Archive for September, 2020

“Margin of error” sort of explained (+/-5%)

It is now September of an election year. Get ready for a two-month deluge of polls and commentary on them. One thing you can count on is reporters and pundits misinterpreting the meaning behind “margin of error.” This post is meant to simplify the concept.

Margin of error refers to sampling error and is present on every poll or market research survey. It can be mathematically calculated. All polls seek to figure out what everybody thinks by asking a small sample of people. There is always some degree of error in this.

The formula for margin of error is fairly simple and depends mostly on two things: how many people are surveyed and their variability of response. The more people you interview, the lower (better) the margin of error. The more the people you interview give the same response (lower variability), the better the margin of error. If a poll interviews a lot of people and they all seem to be saying the same thing, the margin of error of the poll is low. If the poll interviews a small number of people and they disagree a lot, the margin of error is high.

Most reporters understand that a poll with a lot of respondents is better than one with fewer respondents. But most don’t understand the variability component.

There is another assumption used in the calculation for sampling error as well: the confidence level desired. Almost every pollster will use a 95% confidence level, so for this explanation we don’t have to worry too much about that.

What does it mean to be within the margin of error on a poll? It simply means that the two percentages being compared can be deemed different from one another with 95% confidence. Put another way, if the poll was repeated a zillion times, we’d expect that at least 19 out of 20 times the two numbers would be different.

If Biden is leading Trump in a poll by 8 points and the margin of error is 5 points, we can be confident he is really ahead because this lead is outside the margin of error. Not perfectly confident, but more than 95% confident.

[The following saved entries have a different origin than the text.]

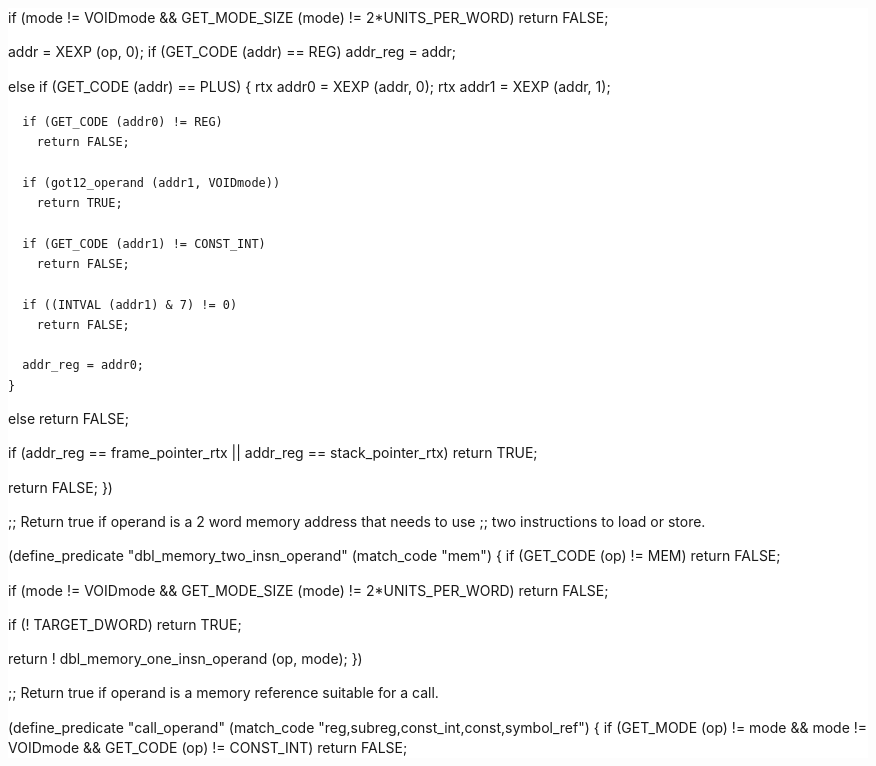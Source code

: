   if (mode != VOIDmode && GET_MODE_SIZE (mode) != 2*UNITS_PER_WORD)
    return FALSE;

  addr = XEXP (op, 0);
  if (GET_CODE (addr) == REG)
    addr_reg = addr;

  else if (GET_CODE (addr) == PLUS)
    {
      rtx addr0 = XEXP (addr, 0);
      rtx addr1 = XEXP (addr, 1);

      if (GET_CODE (addr0) != REG)
        return FALSE;

      if (got12_operand (addr1, VOIDmode))
        return TRUE;

      if (GET_CODE (addr1) != CONST_INT)
        return FALSE;

      if ((INTVAL (addr1) & 7) != 0)
        return FALSE;

      addr_reg = addr0;
    }

  else
    return FALSE;

  if (addr_reg == frame_pointer_rtx || addr_reg == stack_pointer_rtx)
    return TRUE;

  return FALSE;
})

;; Return true if operand is a 2 word memory address that needs to use
;; two instructions to load or store.

(define_predicate "dbl_memory_two_insn_operand"
  (match_code "mem")
{
  if (GET_CODE (op) != MEM)
    return FALSE;

  if (mode != VOIDmode && GET_MODE_SIZE (mode) != 2*UNITS_PER_WORD)
    return FALSE;

  if (! TARGET_DWORD)
    return TRUE;

  return ! dbl_memory_one_insn_operand (op, mode);
})

;; Return true if operand is a memory reference suitable for a call.

(define_predicate "call_operand"
  (match_code "reg,subreg,const_int,const,symbol_ref")
{
  if (GET_MODE (op) != mode && mode != VOIDmode && GET_CODE (op) != CONST_INT)
    return FALSE;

Here is where reporters and pundits mess it up.  Say they are reporting on a poll with a 5-point margin of error and Biden is leading Trump by 4 points. Because this lead is within the margin of error, they will often call it a “statistical dead heat” or say something that implies that the race is tied.

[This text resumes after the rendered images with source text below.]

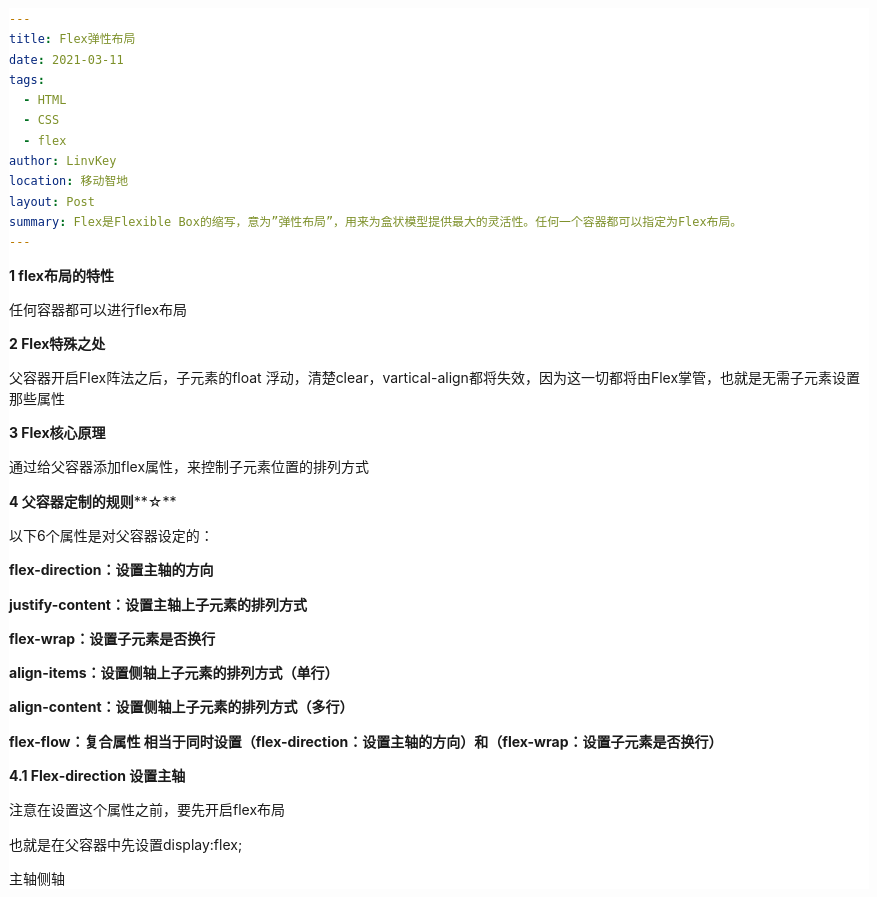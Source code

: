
 ```yaml
---
title: Flex弹性布局
date: 2021-03-11
tags: 
  - HTML
  - CSS
  - flex
author: LinvKey
location: 移动智地
layout: Post
summary: Flex是Flexible Box的缩写，意为”弹性布局”，用来为盒状模型提供最大的灵活性。任何一个容器都可以指定为Flex布局。
---
```


**1  flex布局的特性**

任何容器都可以进行flex布局

**2  Flex特殊之处**

父容器开启Flex阵法之后，子元素的float 浮动，清楚clear，vartical-align都将失效，因为这一切都将由Flex掌管，也就是无需子元素设置那些属性

**3  Flex核心原理**

通过给父容器添加flex属性，来控制子元素位置的排列方式

**4  父容器定制的规则****☆**

以下6个属性是对父容器设定的：

**flex-direction：设置主轴的方向**

**justify-content：设置主轴上子元素的排列方式**

**flex-wrap：设置子元素是否换行**

**align-items：设置侧轴上子元素的排列方式（单行）**

**align-content：设置侧轴上子元素的排列方式（多行）**

**flex-flow：复合属性 相当于同时设置（flex-direction：设置主轴的方向）和（flex-wrap：设置子元素是否换行）**

**4.1  Flex-direction 设置主轴**

注意在设置这个属性之前，要先开启flex布局

也就是在父容器中先设置display:flex;

主轴侧轴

Neither is true. The only way for a poll to have a statistical dead heat is for the exact same number of people to choose each candidate. In this example the race isn’t tied at all, we just have a less than 95% confidence that Biden is leading. In this example, we might be 90% sure that Biden is leading Trump. So, why would anyone call that a statistical dead heat? It would be way better to be reporting the level of confidence that we have that Biden is winning, or the p-value of the result. I have never seen a reporter do that, but some of the election prediction websites do.

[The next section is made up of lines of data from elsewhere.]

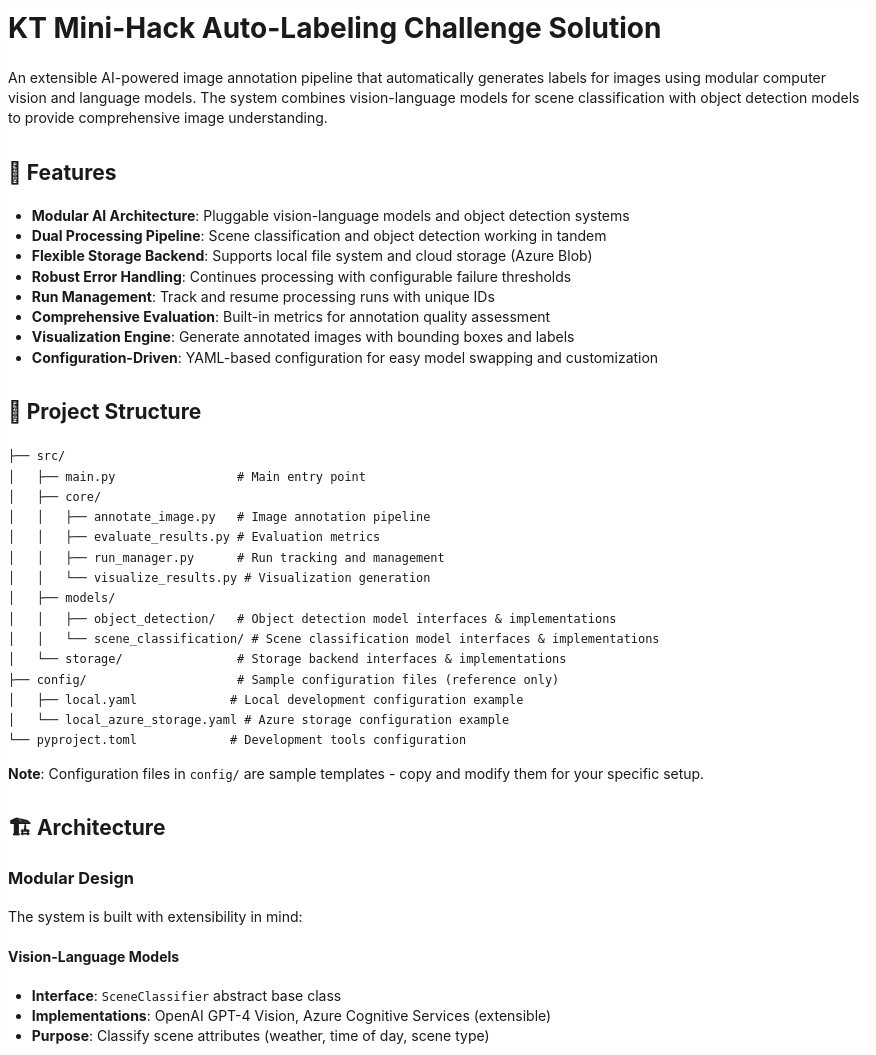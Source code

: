 # KT Mini-Hack Auto-Labeling Challenge Solution

An extensible AI-powered image annotation pipeline that automatically generates labels for images using modular computer vision and language models. The system combines vision-language models for scene classification with object detection models to provide comprehensive image understanding.

## 🚀 Features

- **Modular AI Architecture**: Pluggable vision-language models and object detection systems
- **Dual Processing Pipeline**: Scene classification and object detection working in tandem
- **Flexible Storage Backend**: Supports local file system and cloud storage (Azure Blob)
- **Robust Error Handling**: Continues processing with configurable failure thresholds
- **Run Management**: Track and resume processing runs with unique IDs
- **Comprehensive Evaluation**: Built-in metrics for annotation quality assessment
- **Visualization Engine**: Generate annotated images with bounding boxes and labels
- **Configuration-Driven**: YAML-based configuration for easy model swapping and customization

## 📁 Project Structure

```
├── src/
│   ├── main.py                 # Main entry point
│   ├── core/
│   │   ├── annotate_image.py   # Image annotation pipeline
│   │   ├── evaluate_results.py # Evaluation metrics
│   │   ├── run_manager.py      # Run tracking and management
│   │   └── visualize_results.py # Visualization generation
│   ├── models/
│   │   ├── object_detection/   # Object detection model interfaces & implementations
│   │   └── scene_classification/ # Scene classification model interfaces & implementations
│   └── storage/                # Storage backend interfaces & implementations
├── config/                     # Sample configuration files (reference only)
│   ├── local.yaml             # Local development configuration example
│   └── local_azure_storage.yaml # Azure storage configuration example
└── pyproject.toml             # Development tools configuration
```

**Note**: Configuration files in `config/` are sample templates - copy and modify them for your specific setup.

## 🏗 Architecture

### Modular Design

The system is built with extensibility in mind:

#### Vision-Language Models
- **Interface**: `SceneClassifier` abstract base class
- **Implementations**: OpenAI GPT-4 Vision, Azure Cognitive Services (extensible)
- **Purpose**: Classify scene attributes (weather, time of day, scene type)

Pollsters themselves will misinterpret the concept. They will deem their poll “accurate” as long as the election result is within the margin of error. In close elections this isn’t helpful, as what really matters is making a correct prediction of what will happen.

Most of the 2016 final polls were accurate if you define being accurate as coming within the margin of error. But, since almost all of them predicted the wrong winner, I don’t think we will see future textbooks holding 2016 out there as a zenith of polling accuracy.

Another mistake reporters (and researchers make) is not recognizing that the margin of error only refers to sampling error which is just one of many errors that can occur on a poll. The poor performance of the 2016 presidential polls really had nothing to do with sampling error at all.

I’ve always questioned why there is so much emphasis on sampling error for a couple of reasons. First, the calculation of sampling error assumes you are working with a random sample which in today’s polling world is almost never the case. Second, there are many other types of errors in survey research that are likely more relevant to a poll’s accuracy than sampling error. The focus on sampling error is driven largely because it is the easiest error to mathematically calculate. Margin of error is useful to consider, but needs to be put in context of all the other types of errors that can happen in a poll.